Stacy Coolbaugh, MBA, RDN, LDN
Director of Clinical Nutrition
Stacy is the director of Geisinger’s Outpatient Clinical Nutrition department, which includes clinic settings as well as special programs such as Culinary Medicine, Fresh Food Farmacy, and Geisinger 65 Forward.
She received her BS in Clinical Dietetics and MBA from Marywood University in Scranton, Pennsylvania. Originally from Wilkes-Barre, Pennsylvania, she has worked for Geisinger for nine years.
Spotlight & Media
- Participants often share stories of life-changing impact, with follow-up emails months later describing discontinuation of blood pressure medications or significant weight loss.
- Residents note that cooking alongside patients reshapes their counseling approach, helping them better match language and strategies to patients’ health literacy levels.

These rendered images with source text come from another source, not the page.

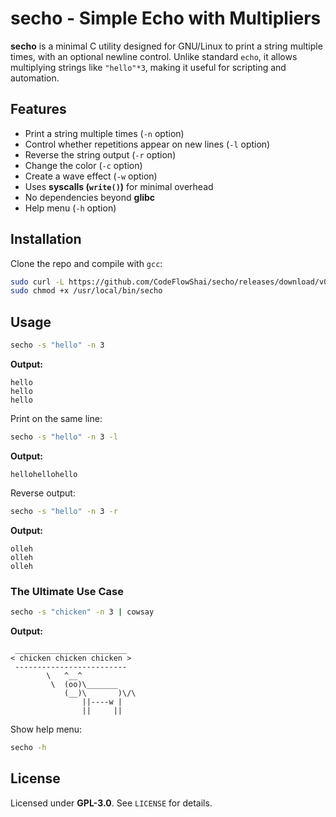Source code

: # secho - Simple Echo with Multipliers

**secho** is a minimal C utility designed for GNU/Linux to print a string multiple times, with an optional newline control. Unlike standard `echo`, it allows multiplying strings like `"hello"*3`, making it useful for scripting and automation.

## Features
- Print a string multiple times (`-n` option)
- Control whether repetitions appear on new lines (`-l` option)
- Reverse the string output (`-r` option)
- Change the color (`-c` option)
- Create a wave effect (`-w` option)
- Uses **syscalls (`write()`)** for minimal overhead
- No dependencies beyond **glibc**
- Help menu (`-h` option)
## Installation
Clone the repo and compile with `gcc`:
```sh
sudo curl -L https://github.com/CodeFlowShai/secho/releases/download/v0.2.0/secho -o /usr/local/bin/secho
sudo chmod +x /usr/local/bin/secho
```

## Usage
```sh
secho -s "hello" -n 3
```
**Output:**
```
hello
hello
hello
```

Print on the same line:
```sh
secho -s "hello" -n 3 -l
```
**Output:**
```
hellohellohello
```


Reverse output:
```sh
secho -s "hello" -n 3 -r
```
**Output:**
```
olleh
olleh
olleh
```

### **The Ultimate Use Case**
```sh
secho -s "chicken" -n 3 | cowsay
```
**Output:**
```
 _________________________
< chicken chicken chicken >
 -------------------------
        \   ^__^
         \  (oo)\_______
            (__)\       )\/\
                ||----w |
                ||     ||
```

Show help menu:
```sh
secho -h
```
## License
Licensed under **GPL-3.0**. See `LICENSE` for details.
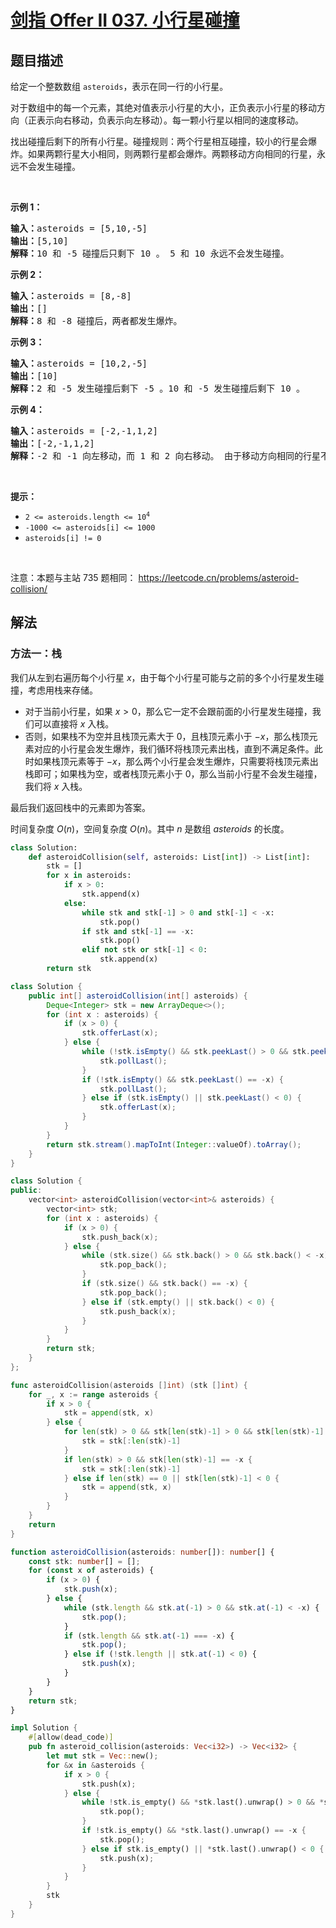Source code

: # [剑指 Offer II 037. 小行星碰撞](https://leetcode.cn/problems/XagZNi)

## 题目描述

<!-- 这里写题目描述 -->

<p>给定一个整数数组 <code>asteroids</code>，表示在同一行的小行星。</p>

<p>对于数组中的每一个元素，其绝对值表示小行星的大小，正负表示小行星的移动方向（正表示向右移动，负表示向左移动）。每一颗小行星以相同的速度移动。</p>

<p>找出碰撞后剩下的所有小行星。碰撞规则：两个行星相互碰撞，较小的行星会爆炸。如果两颗行星大小相同，则两颗行星都会爆炸。两颗移动方向相同的行星，永远不会发生碰撞。</p>

<p>&nbsp;</p>

<p><strong>示例 1：</strong></p>

<pre>
<strong>输入：</strong>asteroids = [5,10,-5]
<strong>输出：</strong>[5,10]
<b>解释：</b>10 和 -5 碰撞后只剩下 10 。 5 和 10 永远不会发生碰撞。</pre>

<p><strong>示例 2：</strong></p>

<pre>
<strong>输入：</strong>asteroids = [8,-8]
<strong>输出：</strong>[]
<b>解释：</b>8 和 -8 碰撞后，两者都发生爆炸。</pre>

<p><strong>示例 3：</strong></p>

<pre>
<strong>输入：</strong>asteroids = [10,2,-5]
<strong>输出：</strong>[10]
<b>解释：</b>2 和 -5 发生碰撞后剩下 -5 。10 和 -5 发生碰撞后剩下 10 。</pre>

<p><strong>示例 4：</strong></p>

<pre>
<strong>输入：</strong>asteroids = [-2,-1,1,2]
<strong>输出：</strong>[-2,-1,1,2]
<b>解释</b><strong>：</strong>-2 和 -1 向左移动，而 1 和 2 向右移动。 由于移动方向相同的行星不会发生碰撞，所以最终没有行星发生碰撞。 </pre>

<p>&nbsp;</p>

<p><strong>提示：</strong></p>

<ul>
	<li><code>2 &lt;= asteroids.length&nbsp;&lt;= 10<sup>4</sup></code></li>
	<li><code>-1000 &lt;= asteroids[i] &lt;= 1000</code></li>
	<li><code>asteroids[i] != 0</code></li>
</ul>

<p>&nbsp;</p>

<p><meta charset="UTF-8" />注意：本题与主站 735&nbsp;题相同：&nbsp;<a href="https://leetcode.cn/problems/asteroid-collision/">https://leetcode.cn/problems/asteroid-collision/</a></p>

## 解法

### 方法一：栈

我们从左到右遍历每个小行星 $x$，由于每个小行星可能与之前的多个小行星发生碰撞，考虑用栈来存储。

-   对于当前小行星，如果 $x \gt 0$，那么它一定不会跟前面的小行星发生碰撞，我们可以直接将 $x$ 入栈。
-   否则，如果栈不为空并且栈顶元素大于 $0$，且栈顶元素小于 $-x$，那么栈顶元素对应的小行星会发生爆炸，我们循环将栈顶元素出栈，直到不满足条件。此时如果栈顶元素等于 $-x$，那么两个小行星会发生爆炸，只需要将栈顶元素出栈即可；如果栈为空，或者栈顶元素小于 $0$，那么当前小行星不会发生碰撞，我们将 $x$ 入栈。

最后我们返回栈中的元素即为答案。

时间复杂度 $O(n)$，空间复杂度 $O(n)$。其中 $n$ 是数组 $asteroids$ 的长度。

<!-- tabs:start -->

```python
class Solution:
    def asteroidCollision(self, asteroids: List[int]) -> List[int]:
        stk = []
        for x in asteroids:
            if x > 0:
                stk.append(x)
            else:
                while stk and stk[-1] > 0 and stk[-1] < -x:
                    stk.pop()
                if stk and stk[-1] == -x:
                    stk.pop()
                elif not stk or stk[-1] < 0:
                    stk.append(x)
        return stk
```

```java
class Solution {
    public int[] asteroidCollision(int[] asteroids) {
        Deque<Integer> stk = new ArrayDeque<>();
        for (int x : asteroids) {
            if (x > 0) {
                stk.offerLast(x);
            } else {
                while (!stk.isEmpty() && stk.peekLast() > 0 && stk.peekLast() < -x) {
                    stk.pollLast();
                }
                if (!stk.isEmpty() && stk.peekLast() == -x) {
                    stk.pollLast();
                } else if (stk.isEmpty() || stk.peekLast() < 0) {
                    stk.offerLast(x);
                }
            }
        }
        return stk.stream().mapToInt(Integer::valueOf).toArray();
    }
}
```

```cpp
class Solution {
public:
    vector<int> asteroidCollision(vector<int>& asteroids) {
        vector<int> stk;
        for (int x : asteroids) {
            if (x > 0) {
                stk.push_back(x);
            } else {
                while (stk.size() && stk.back() > 0 && stk.back() < -x) {
                    stk.pop_back();
                }
                if (stk.size() && stk.back() == -x) {
                    stk.pop_back();
                } else if (stk.empty() || stk.back() < 0) {
                    stk.push_back(x);
                }
            }
        }
        return stk;
    }
};
```

```go
func asteroidCollision(asteroids []int) (stk []int) {
	for _, x := range asteroids {
		if x > 0 {
			stk = append(stk, x)
		} else {
			for len(stk) > 0 && stk[len(stk)-1] > 0 && stk[len(stk)-1] < -x {
				stk = stk[:len(stk)-1]
			}
			if len(stk) > 0 && stk[len(stk)-1] == -x {
				stk = stk[:len(stk)-1]
			} else if len(stk) == 0 || stk[len(stk)-1] < 0 {
				stk = append(stk, x)
			}
		}
	}
	return
}
```

```ts
function asteroidCollision(asteroids: number[]): number[] {
    const stk: number[] = [];
    for (const x of asteroids) {
        if (x > 0) {
            stk.push(x);
        } else {
            while (stk.length && stk.at(-1) > 0 && stk.at(-1) < -x) {
                stk.pop();
            }
            if (stk.length && stk.at(-1) === -x) {
                stk.pop();
            } else if (!stk.length || stk.at(-1) < 0) {
                stk.push(x);
            }
        }
    }
    return stk;
}
```

```rust
impl Solution {
    #[allow(dead_code)]
    pub fn asteroid_collision(asteroids: Vec<i32>) -> Vec<i32> {
        let mut stk = Vec::new();
        for &x in &asteroids {
            if x > 0 {
                stk.push(x);
            } else {
                while !stk.is_empty() && *stk.last().unwrap() > 0 && *stk.last().unwrap() < -x {
                    stk.pop();
                }
                if !stk.is_empty() && *stk.last().unwrap() == -x {
                    stk.pop();
                } else if stk.is_empty() || *stk.last().unwrap() < 0 {
                    stk.push(x);
                }
            }
        }
        stk
    }
}
```

<!-- tabs:end -->

<!-- end -->

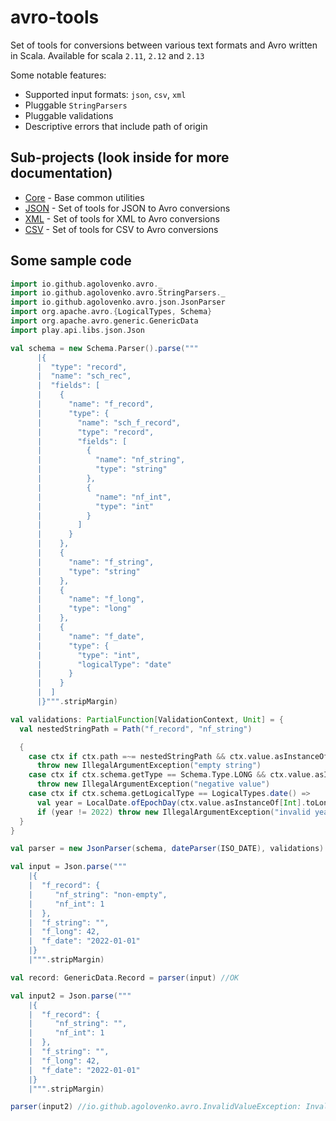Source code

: # avro-tools

Set of tools for conversions between various text formats and Avro written in Scala. Available for scala `2.11`, `2.12`
and `2.13`

Some notable features:

* Supported input formats: `json`, `csv`, `xml`
* Pluggable `StringParsers`
* Pluggable validations
* Descriptive errors that include path of origin

## Sub-projects (look inside for more documentation)

* [Core](core/README.md) - Base common utilities
* [JSON](json/README.md) - Set of tools for JSON to Avro conversions
* [XML](xml/README.md)   - Set of tools for XML to Avro conversions
* [CSV](csv/README.md)   - Set of tools for CSV to Avro conversions

## Some sample code

```scala
import io.github.agolovenko.avro._
import io.github.agolovenko.avro.StringParsers._
import io.github.agolovenko.avro.json.JsonParser
import org.apache.avro.{LogicalTypes, Schema}
import org.apache.avro.generic.GenericData
import play.api.libs.json.Json

val schema = new Schema.Parser().parse("""
      |{
      |  "type": "record",
      |  "name": "sch_rec",
      |  "fields": [
      |    {
      |      "name": "f_record",
      |      "type": {
      |        "name": "sch_f_record",
      |        "type": "record",
      |        "fields": [
      |          {
      |            "name": "nf_string",
      |            "type": "string"
      |          },
      |          {
      |            "name": "nf_int",
      |            "type": "int"
      |          }
      |        ]
      |      }
      |    },
      |    {
      |      "name": "f_string",
      |      "type": "string"
      |    },
      |    {
      |      "name": "f_long",
      |      "type": "long"
      |    },
      |    {
      |      "name": "f_date",
      |      "type": {
      |        "type": "int",
      |        "logicalType": "date"
      |      }
      |    }
      |  ]
      |}""".stripMargin)

val validations: PartialFunction[ValidationContext, Unit] = {
  val nestedStringPath = Path("f_record", "nf_string")

  {
    case ctx if ctx.path =~= nestedStringPath && ctx.value.asInstanceOf[String].isEmpty =>
      throw new IllegalArgumentException("empty string")
    case ctx if ctx.schema.getType == Schema.Type.LONG && ctx.value.asInstanceOf[Long] < 0L =>
      throw new IllegalArgumentException("negative value")
    case ctx if ctx.schema.getLogicalType == LogicalTypes.date() =>
      val year = LocalDate.ofEpochDay(ctx.value.asInstanceOf[Int].toLong).getYear
      if (year != 2022) throw new IllegalArgumentException("invalid year")
  }
}

val parser = new JsonParser(schema, dateParser(ISO_DATE), validations)

val input = Json.parse("""
    |{ 
    |  "f_record": {
    |     "nf_string": "non-empty",
    |     "nf_int": 1
    |  },
    |  "f_string": "",
    |  "f_long": 42,
    |  "f_date": "2022-01-01"
    |}
    |""".stripMargin)

val record: GenericData.Record = parser(input) //OK

val input2 = Json.parse("""
    |{ 
    |  "f_record": {
    |     "nf_string": "",
    |     "nf_int": 1
    |  },
    |  "f_string": "",
    |  "f_long": 42,
    |  "f_date": "2022-01-01"
    |}
    |""".stripMargin)

parser(input2) //io.github.agolovenko.avro.InvalidValueException: Invalid value '': empty string @ /f_record/nf_string
```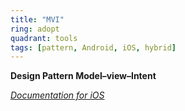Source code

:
 ```yaml
---
title: "MVI"
ring: adopt
quadrant: tools
tags: [pattern, Android, iOS, hybrid]
---
```


<p><b>Design Pattern Model–view–Intent</b></p>
<em><a href="https://broken-bytes.medium.com/using-the-mvi-pattern-in-swift-ios-app-development-72d7881d0dc2">Documentation for iOS</a></em>
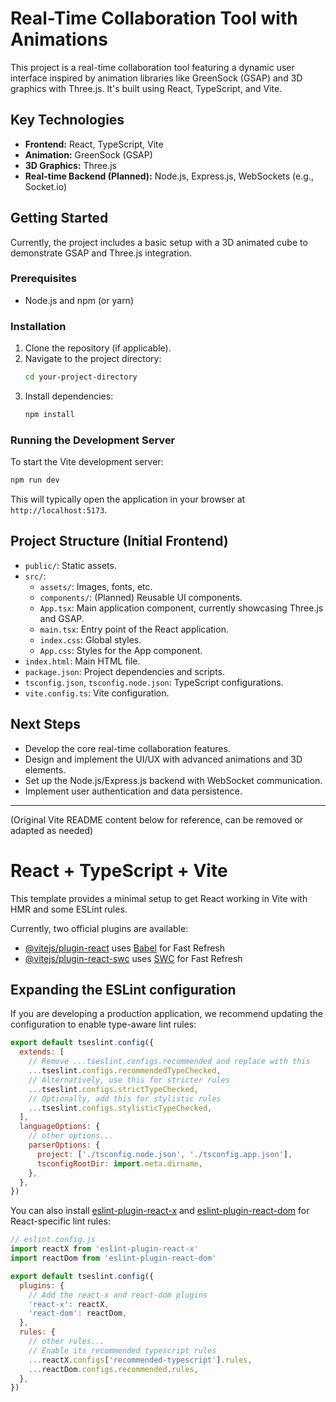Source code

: # Real-Time Collaboration Tool with Animations

This project is a real-time collaboration tool featuring a dynamic user interface inspired by animation libraries like GreenSock (GSAP) and 3D graphics with Three.js. It's built using React, TypeScript, and Vite.

## Key Technologies

- **Frontend:** React, TypeScript, Vite
- **Animation:** GreenSock (GSAP)
- **3D Graphics:** Three.js
- **Real-time Backend (Planned):** Node.js, Express.js, WebSockets (e.g., Socket.io)

## Getting Started

Currently, the project includes a basic setup with a 3D animated cube to demonstrate GSAP and Three.js integration.

### Prerequisites

- Node.js and npm (or yarn)

### Installation

1. Clone the repository (if applicable).
2. Navigate to the project directory:
   ```bash
   cd your-project-directory
   ```
3. Install dependencies:
   ```bash
   npm install
   ```

### Running the Development Server

To start the Vite development server:

```bash
npm run dev
```

This will typically open the application in your browser at `http://localhost:5173`.

## Project Structure (Initial Frontend)

- `public/`: Static assets.
- `src/`:
  - `assets/`: Images, fonts, etc.
  - `components/`: (Planned) Reusable UI components.
  - `App.tsx`: Main application component, currently showcasing Three.js and GSAP.
  - `main.tsx`: Entry point of the React application.
  - `index.css`: Global styles.
  - `App.css`: Styles for the App component.
- `index.html`: Main HTML file.
- `package.json`: Project dependencies and scripts.
- `tsconfig.json`, `tsconfig.node.json`: TypeScript configurations.
- `vite.config.ts`: Vite configuration.

## Next Steps

- Develop the core real-time collaboration features.
- Design and implement the UI/UX with advanced animations and 3D elements.
- Set up the Node.js/Express.js backend with WebSocket communication.
- Implement user authentication and data persistence.

---

(Original Vite README content below for reference, can be removed or adapted as needed)

# React + TypeScript + Vite

This template provides a minimal setup to get React working in Vite with HMR and some ESLint rules.

Currently, two official plugins are available:

- [@vitejs/plugin-react](https://github.com/vitejs/vite-plugin-react/blob/main/packages/plugin-react) uses [Babel](https://babeljs.io/) for Fast Refresh
- [@vitejs/plugin-react-swc](https://github.com/vitejs/vite-plugin-react/blob/main/packages/plugin-react-swc) uses [SWC](https://swc.rs/) for Fast Refresh

## Expanding the ESLint configuration

If you are developing a production application, we recommend updating the configuration to enable type-aware lint rules:

```js
export default tseslint.config({
  extends: [
    // Remove ...tseslint.configs.recommended and replace with this
    ...tseslint.configs.recommendedTypeChecked,
    // Alternatively, use this for stricter rules
    ...tseslint.configs.strictTypeChecked,
    // Optionally, add this for stylistic rules
    ...tseslint.configs.stylisticTypeChecked,
  ],
  languageOptions: {
    // other options...
    parserOptions: {
      project: ['./tsconfig.node.json', './tsconfig.app.json'],
      tsconfigRootDir: import.meta.dirname,
    },
  },
})
```

You can also install [eslint-plugin-react-x](https://github.com/Rel1cx/eslint-react/tree/main/packages/plugins/eslint-plugin-react-x) and [eslint-plugin-react-dom](https://github.com/Rel1cx/eslint-react/tree/main/packages/plugins/eslint-plugin-react-dom) for React-specific lint rules:

```js
// eslint.config.js
import reactX from 'eslint-plugin-react-x'
import reactDom from 'eslint-plugin-react-dom'

export default tseslint.config({
  plugins: {
    // Add the react-x and react-dom plugins
    'react-x': reactX,
    'react-dom': reactDom,
  },
  rules: {
    // other rules...
    // Enable its recommended typescript rules
    ...reactX.configs['recommended-typescript'].rules,
    ...reactDom.configs.recommended.rules,
  },
})
```
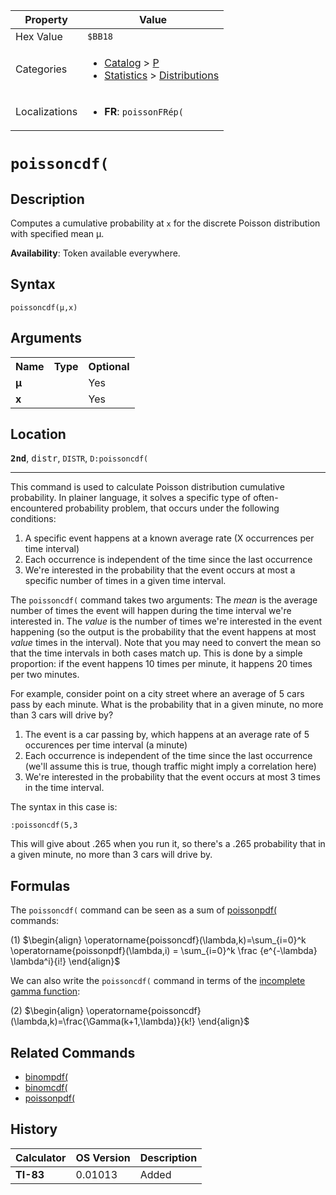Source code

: | Property      | Value |
|---------------|-------|
| Hex Value     | `$BB18`|
| Categories    | <ul><li>[Catalog](<../categories/Catalog.md>) > [P](<../categories/Catalog.md#P>)</li><li>[Statistics](<../categories/Statistics.md>) > [Distributions](<../categories/Statistics.md#Distributions>)</li></ul> |
| Localizations | <ul><li><b>FR</b>: `poissonFRép(`</li></ul> |

# `poissoncdf(`

## Description
Computes a cumulative probability at `x` for the discrete Poisson distribution with specified mean μ.


<b>Availability</b>: Token available everywhere.

## Syntax
`poissoncdf(μ,x)`

## Arguments
<table>
<tr><th>Name</th><th>Type</th><th>Optional</th></tr>

<tr><td><b>μ</b></td><td></td><td>Yes</td></tr>

<tr><td><b>x</b></td><td></td><td>Yes</td></tr>

</table>

## Location
<tt><kbd><b>2nd</b></kbd></tt>, <kbd>distr</kbd>, `DISTR`, `D:poissoncdf(`
<hr>

This command is used to calculate Poisson distribution cumulative probability. In plainer language, it solves a specific type of often-encountered probability problem, that occurs under the following conditions:

1.  A specific event happens at a known average rate (X occurrences per time interval)
2.  Each occurrence is independent of the time since the last occurrence
3.  We're interested in the probability that the event occurs at most a specific number of times in a given time interval.

The `poissoncdf(` command takes two arguments: The _mean_ is the average number of times the event will happen during the time interval we're interested in. The _value_ is the number of times we're interested in the event happening (so the output is the probability that the event happens at most _value_ times in the interval). Note that you may need to convert the mean so that the time intervals in both cases match up. This is done by a simple proportion: if the event happens 10 times per minute, it happens 20 times per two minutes.

For example, consider point on a city street where an average of 5 cars pass by each minute. What is the probability that in a given minute, no more than 3 cars will drive by?

1.  The event is a car passing by, which happens at an average rate of 5 occurences per time interval (a minute)
2.  Each occurrence is independent of the time since the last occurrence (we'll assume this is true, though traffic might imply a correlation here)
3.  We're interested in the probability that the event occurs at most 3 times in the time interval.

The syntax in this case is:

```ti-basic
:poissoncdf(5,3
```

  
This will give about .265 when you run it, so there's a .265 probability that in a given minute, no more than 3 cars will drive by.

## Formulas

The `poissoncdf(` command can be seen as a sum of [poissonpdf(](/poissonpdf) commands:

(1) $`\begin{align} \operatorname{poissoncdf}(\lambda,k)=\sum_{i=0}^k \operatorname{poissonpdf}(\lambda,i) = \sum_{i=0}^k \frac {e^{-\lambda} \lambda^i}{i!} \end{align}`$ 

We can also write the `poissoncdf(` command in terms of the [incomplete gamma function](http://en.wikipedia.org/wiki/Incomplete_gamma_function):

(2) $`\begin{align} \operatorname{poissoncdf}(\lambda,k)=\frac{\Gamma(k+1,\lambda)}{k!} \end{align}`$ 

## Related Commands

*   [binompdf(](/binompdf)
*   [binomcdf(](/binomcdf)
*   [poissonpdf(](/poissonpdf)

## History
| Calculator | OS Version | Description |
|------------|------------|-------------|
| <b>TI-83</b> | 0.01013 | Added |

- Objective pre- and post-class data demonstrate measurable gains in nutrition knowledge and cooking confidence among learners and participants.
- Residents especially value practicing motivational interviewing skills in real time—for example, using a five-pound block of butter to illustrate meaningful progress for patients discouraged by “only” losing five pounds.
Lessons Learned & Advice
Geisinger’s experience underscores the value of tailoring Culinary Medicine to the population being served, adapting recipes and lessons to fit local realities, health literacy, and patient expectations. Organization has also been key to success: with a lean team, the program depends on highly detailed prep systems, from equipment checklists and grocery lists organized by aisle to advance dry and perishable prep. Another priority has been robust metric tracking, ensuring consistent patient outreach and follow-up to reinforce impact. Together, these practices strike a balance between practicality and innovation, offering a model other sites can adapt to their own context.